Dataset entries
==========
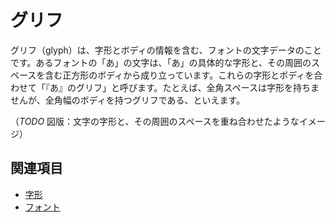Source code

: # グリフ

グリフ（glyph）は、字形とボディの情報を含む、フォントの文字データのことです。あるフォントの「あ」の文字は、「あ」の具体的な字形と、その周囲のスペースを含む正方形のボディから成り立っています。これらの字形とボディを合わせて「『あ』のグリフ」と呼びます。たとえば、全角スペースは字形を持ちませんが、全角幅のボディを持つグリフである、といえます。

（*TODO* 図版：文字の字形と、その周囲のスペースを重ね合わせたようなイメージ）

## 関連項目

- [字形](./jikei.md)
- [フォント](./font.md)
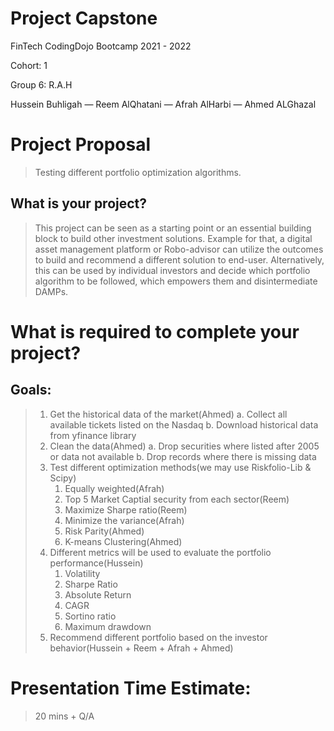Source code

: # Project Capstone 

FinTech CodingDojo Bootcamp 2021 - 2022

Cohort: 1 

Group 6: R.A.H

Hussein Buhligah — Reem AlQhatani — Afrah AlHarbi — Ahmed ALGhazal


# Project Proposal 

> Testing different portfolio optimization algorithms.


## What is your project?

> This project can be seen as a starting point or an essential building block to build other investment solutions.
> Example for that, a digital asset management platform or Robo-advisor can utilize the outcomes to build and recommend a different solution to end-user.
> Alternatively, this can be used by individual investors and decide which portfolio algorithm to be followed, which empowers them and disintermediate DAMPs.


# What is required to complete your project?


## Goals:
> 1. Get the historical data of the market(Ahmed)
>   a. Collect all available tickets listed on the Nasdaq
>   b. Download historical data from yfinance library
> 2. Clean the data(Ahmed)
>   a. Drop securities where listed after 2005 or data not available
>   b. Drop records where there is missing data
> 3. Test different optimization methods(we may use Riskfolio-Lib & Scipy)
>     1. Equally weighted(Afrah)
>     2. Top 5 Market Captial security from each sector(Reem)
>     3. Maximize Sharpe ratio(Reem)
>     4. Minimize the variance(Afrah)
>     5. Risk Parity(Ahmed)
>     6. K-means Clustering(Ahmed)
> 4. Different metrics will be used to evaluate the portfolio performance(Hussein)
>    1. Volatility 
>    2. Sharpe Ratio
>    3. Absolute Return
>    4. CAGR
>    5. Sortino ratio
>    6. Maximum drawdown
> 5. Recommend different portfolio based on the investor behavior(Hussein + Reem + Afrah + Ahmed)

# Presentation Time Estimate:

> 20 mins + Q/A
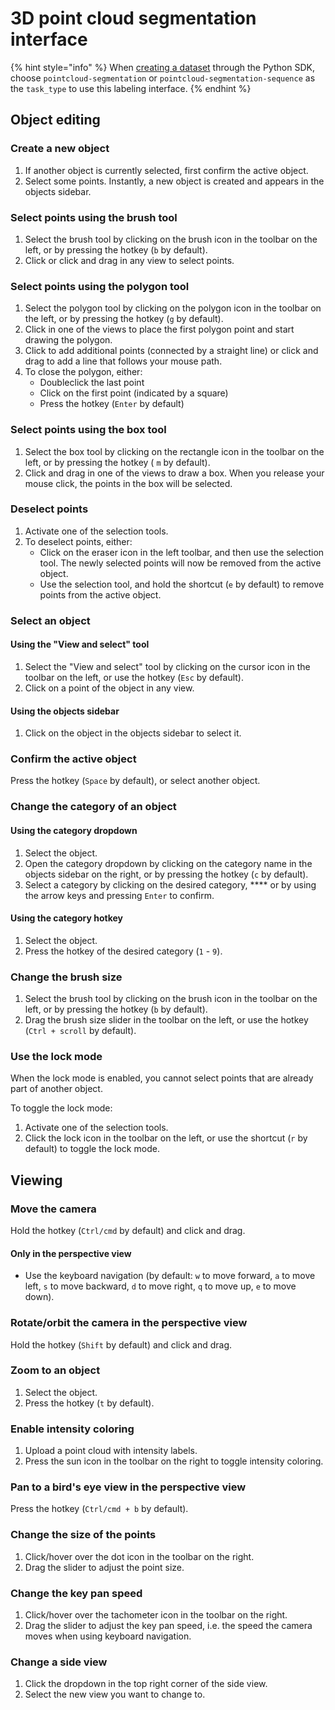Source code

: # 3D point cloud segmentation interface

{% hint style="info" %}
When [creating a dataset](../../python-sdk.md#create-a-dataset) through the Python SDK, choose `pointcloud-segmentation` or `pointcloud-segmentation-sequence` as the `task_type` to use this labeling interface.&#x20;
{% endhint %}

## Object editing

### Create a new object

1. If another object is currently selected, first confirm the active object.
2. Select some points. Instantly, a new object is created and appears in the objects sidebar.

### Select points using the brush tool

1. Select the brush tool by clicking on the brush icon in the toolbar on the left, or by pressing the hotkey (`b` by default).
2. Click or click and drag in any view to select points.

### Select points using the polygon tool

1. Select the polygon tool by clicking on the polygon icon in the toolbar on the left, or by pressing the hotkey (`g` by default).
2. Click in one of the views to place the first polygon point and start drawing the polygon.
3. Click to add additional points (connected by a straight line) or click and drag to add a line that follows your mouse path.
4. To close the polygon, either:
   * Doubleclick the last point
   * Click on the first point (indicated by a square)
   * Press the hotkey (`Enter` by default)

### Select points using the box tool

1. Select the box tool by clicking on the rectangle icon in the toolbar on the left, or by pressing the hotkey ( `m` by default).
2. Click and drag in one of the views to draw a box. When you release your mouse click, the points in the box will be selected.

### Deselect points

1. Activate one of the selection tools.
2. To deselect points, either:
   * Click on the eraser icon in the left toolbar, and then use the selection tool. The newly selected points will now be removed from the active object.
   * Use the selection tool, and hold the shortcut (`e` by default) to remove points from the active object.

### Select an object

#### Using the "View and select" tool

1. Select the "View and select" tool by clicking on the cursor icon in the toolbar on the left, or use the hotkey (`Esc` by default).
2. Click on a point of the object in any view.

#### Using the objects sidebar

1. Click on the object in the objects sidebar to select it.

### Confirm the active object

Press the hotkey (`Space` by default), or select another object.

### Change the category of a**n object**

#### Using the category dropdown

1. Select the object.
2. Open the category dropdown by clicking on the category name in the objects sidebar on the right, or by pressing the hotkey (`c` by default).
3. Select a category by clicking on the desired category, **** or by using the arrow keys and pressing `Enter` to confirm.

#### Using the category hotkey

1. Select the object.
2. Press the hotkey of the desired category (`1` - `9`).

### Change the brush size

1. Select the brush tool by clicking on the brush icon in the toolbar on the left, or by pressing the hotkey (`b` by default).
2. Drag the brush size slider in the toolbar on the left, or use the hotkey (`Ctrl + scroll` by default).

### Use the lock mode

When the lock mode is enabled, you cannot select points that are already part of another object.

To toggle the lock mode:

1. Activate one of the selection tools.
2. Click the lock icon in the toolbar on the left, or use the shortcut (`r` by default) to toggle the lock mode.

## Viewing

### Move the camera

Hold the hotkey (`Ctrl/cmd` by default) and click and drag.

#### Only in the perspective view

* Use the keyboard navigation (by default: `w` to move forward, `a` to move left, `s` to move backward, `d` to move right, `q` to move up, `e` to move down).

### Rotate/orbit the camera in the perspective view

Hold the hotkey (`Shift` by default) and click and drag.

### Zoom to an object

1. Select the object.
2. Press the hotkey (`t` by default).

### Enable intensity coloring

1. Upload a point cloud with intensity labels.
2. Press the sun icon in the toolbar on the right to toggle intensity coloring.

### Pan to a bird's eye view in the perspective view

Press the hotkey (`Ctrl/cmd + b` by default).

### Change the size of the points

1. Click/hover over the dot icon in the toolbar on the right.
2. Drag the slider to adjust the point size.

### Change the key pan speed

1. Click/hover over the tachometer icon in the toolbar on the right.
2. Drag the slider to adjust the key pan speed, i.e. the speed the camera moves when using keyboard navigation.

### Change a side view

1. Click the dropdown in the top right corner of the side view.
2. Select the new view you want to change to.
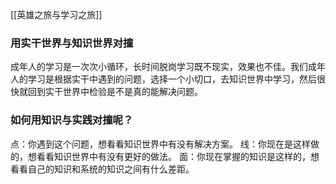 [[英雄之旅与学习之旅]]

### 用实干世界与知识世界对撞

成年人的学习是一次次小循环，长时间脱岗学习既不现实，效果也不佳。我们成年人的学习是根据实干中遇到的问题，选择一个小切口，去知识世界中学习，然后很快就回到实干世界中检验是不是真的能解决问题。


### 如何用知识与实践对撞呢？

点：你遇到这个问题，想看看知识世界中有没有解决方案。
线：你现在是这样做的，想看看知识世界中有没有更好的做法。
面：你现在掌握的知识是这样的，想看看自己的知识和系统的知识之间有什么差距。



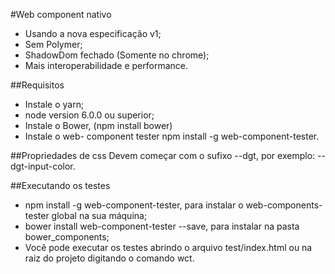 #Web component nativo
* Usando a nova especificação v1;
* Sem Polymer;
* ShadowDom fechado (Somente no chrome);
* Mais interoperabilidade e performance.

##Requisitos
* Instale o yarn;
* node version 6.0.0 ou superior;
* Instale o Bower, (npm install bower)
* Instale o web- component tester npm install -g web-component-tester.

##Propriedades de css
Devem começar com o sufixo --dgt, por exemplo: --dgt-input-color.

##Executando os testes
* npm install -g web-component-tester, para instalar o web-components-tester global na sua máquina;
* bower install web-component-tester --save, para instalar na pasta bower_components;
* Você pode executar os testes abrindo o arquivo test/index.html ou na raiz do projeto digitando o comando wct.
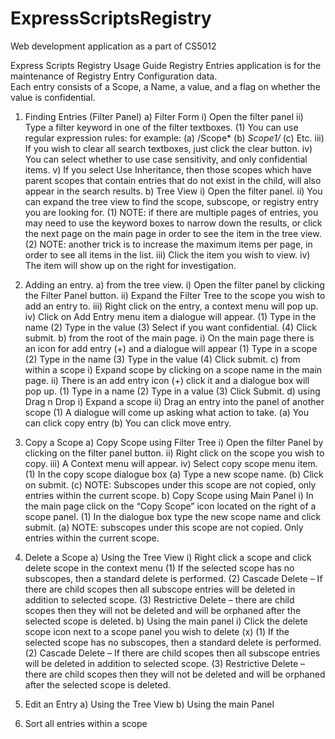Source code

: # ExpressScriptsRegistry
Web development application as a part of CS5012 

Express Scripts Registry Usage Guide
Registry Entries application is for the maintenance of Registry Entry Configuration data.  
Each entry consists of a Scope, a Name, a value, and a flag on whether the value is confidential. 

1)	Finding Entries (Filter Panel)
a)	Filter Form
i)	Open the filter panel
ii)	Type a filter keyword in one of the filter textboxes.
(1)	You can use regular expression rules: for example: 
(a)	/Scope*
(b)	*Scope1/*
(c)	Etc.
iii)	If you wish to clear all search textboxes, just click the clear button.
iv)	You can select whether to use case sensitivity, and only confidential items.
v)	If you select Use Inheritance, then those scopes which have parent scopes that contain entries that do not exist in the child, will also appear in the search results.
b)	Tree View
i)	Open the filter panel.
ii)	You can expand the tree view to find the scope, subscope, or registry entry you are looking for.
(1)	NOTE: if there are multiple pages of entries, you may need to use the keyword boxes to narrow down the results, or click the next page on the main page in order to see the item in the tree view.
(2)	NOTE: another trick is to increase the maximum items per page, in order to see all items in the list.
iii)	Click the item you wish to view. 
iv)	The item will show up on the right for investigation.
2)	Adding an entry. 
a)	from the tree view.
i)	Open the filter panel by clicking the Filter Panel button.
ii)	Expand the Filter Tree to the scope you wish to add an entry to.
iii)	Right click on the entry, a context menu will pop up.
iv)	Click on Add Entry menu item a dialogue will appear.
(1)	Type in the name 
(2)	Type in the value
(3)	Select if you want confidential.
(4)	Click submit.
b)	from the root of the main page.
i)	On the main page there is an icon for add entry (+) and a dialogue will appear
(1)	Type in a scope
(2)	Type in the name
(3)	Type in the value 
(4)	Click submit.
c)	from within a scope
i)	Expand scope by clicking on a scope name in the main page.
ii)	There is an add entry icon (+) click it and a dialogue box will pop up.
(1)	Type in a name
(2)	Type in a value
(3)	Click Submit.
d)	using Drag n Drop
i)	Expand a scope 
ii)	Drag an entry into the panel of another scope
(1)	A dialogue will come up asking what action to take.
(a)	You can click copy entry
(b)	You can click move entry.
3)	Copy a Scope
a)	Copy Scope using Filter Tree
i)	Open the filter Panel by clicking on the filter panel button.
ii)	Right click on the scope you wish to copy.
iii)	A Context menu will appear.
iv)	Select copy scope menu item.
(1)	In the copy scope dialogue box
(a)	Type a new scope name.
(b)	Click on submit.
(c)	NOTE: Subscopes under this scope are not copied, only entries within the current scope.
b)	Copy Scope using Main Panel
i)	In the main page click on the “Copy Scope” icon located on the right of a scope panel.
(1)	In the dialogue box type the new scope name and click submit.
(a)	NOTE: subscopes under this scope are not copied. Only entries within the current scope.
4)	Delete a Scope
a)	Using the Tree View
i)	Right click a scope and click delete scope in the context menu
(1)	If the selected scope has no subscopes, then a standard delete is performed.
(2)	Cascade Delete – If there are child scopes then all subscope entries will be deleted in addition to selected scope.
(3)	Restrictive Delete – there are child scopes then they will not be deleted and will be orphaned after the selected scope is deleted.
b)	Using the main panel
i)	Click the delete scope icon next to a scope panel you wish to delete (x)
(1)	If the selected scope has no subscopes, then a standard delete is performed.
(2)	Cascade Delete – If there are child scopes then all subscope entries will be deleted in addition to selected scope.
(3)	Restrictive Delete – there are child scopes then they will not be deleted and will be orphaned after the selected scope is deleted.

5)	Edit an Entry
a)	Using the Tree View
b)	Using the main Panel
6)	Sort all entries within a scope
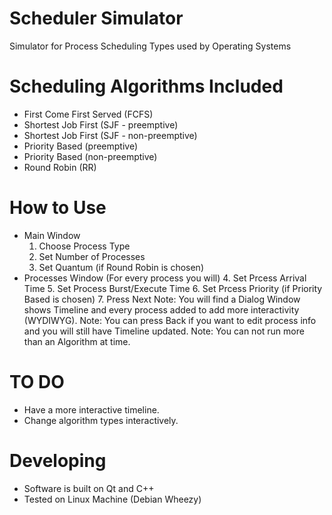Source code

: # Scheduler Simulator
Simulator for Process Scheduling Types used by Operating Systems

# Scheduling Algorithms Included
- First Come First Served (FCFS)
- Shortest Job First (SJF - preemptive)
- Shortest Job First (SJF - non-preemptive)
- Priority Based (preemptive)
- Priority Based (non-preemptive)
- Round Robin (RR)

# How to Use
- Main Window
  1. Choose Process Type
  2. Set Number of Processes
  3. Set Quantum (if Round Robin is chosen)
- Processes Window (For every process you will)
  4. Set Prcess Arrival Time
  5. Set Process Burst/Execute Time
  6. Set Prcess Priority (if Priority Based is chosen)
  7. Press Next
Note: You will find a Dialog Window shows Timeline and every process added to add more interactivity (WYDIWYG).
Note: You can press Back if you want to edit process info and you will still have Timeline updated.
Note: You can not run more than an Algorithm at time.

# TO DO
- Have a more interactive timeline.
- Change algorithm types interactively.

# Developing
- Software is built on Qt and C++
- Tested on Linux Machine (Debian Wheezy)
==========
◆ **Exercise goal**
Looking at the data above, return every line from the one with "### Pan to a" down to the one with "1. Click/hover over the tachometer", exactly and inclusively.

◆ **Output**
### Pan to a bird's eye view in the perspective view

Press the hotkey (`Ctrl/cmd + b` by default).

### Change the size of the points

1. Click/hover over the dot icon in the toolbar on the right.
2. Drag the slider to adjust the point size.

### Change the key pan speed

1. Click/hover over the tachometer icon in the toolbar on the right.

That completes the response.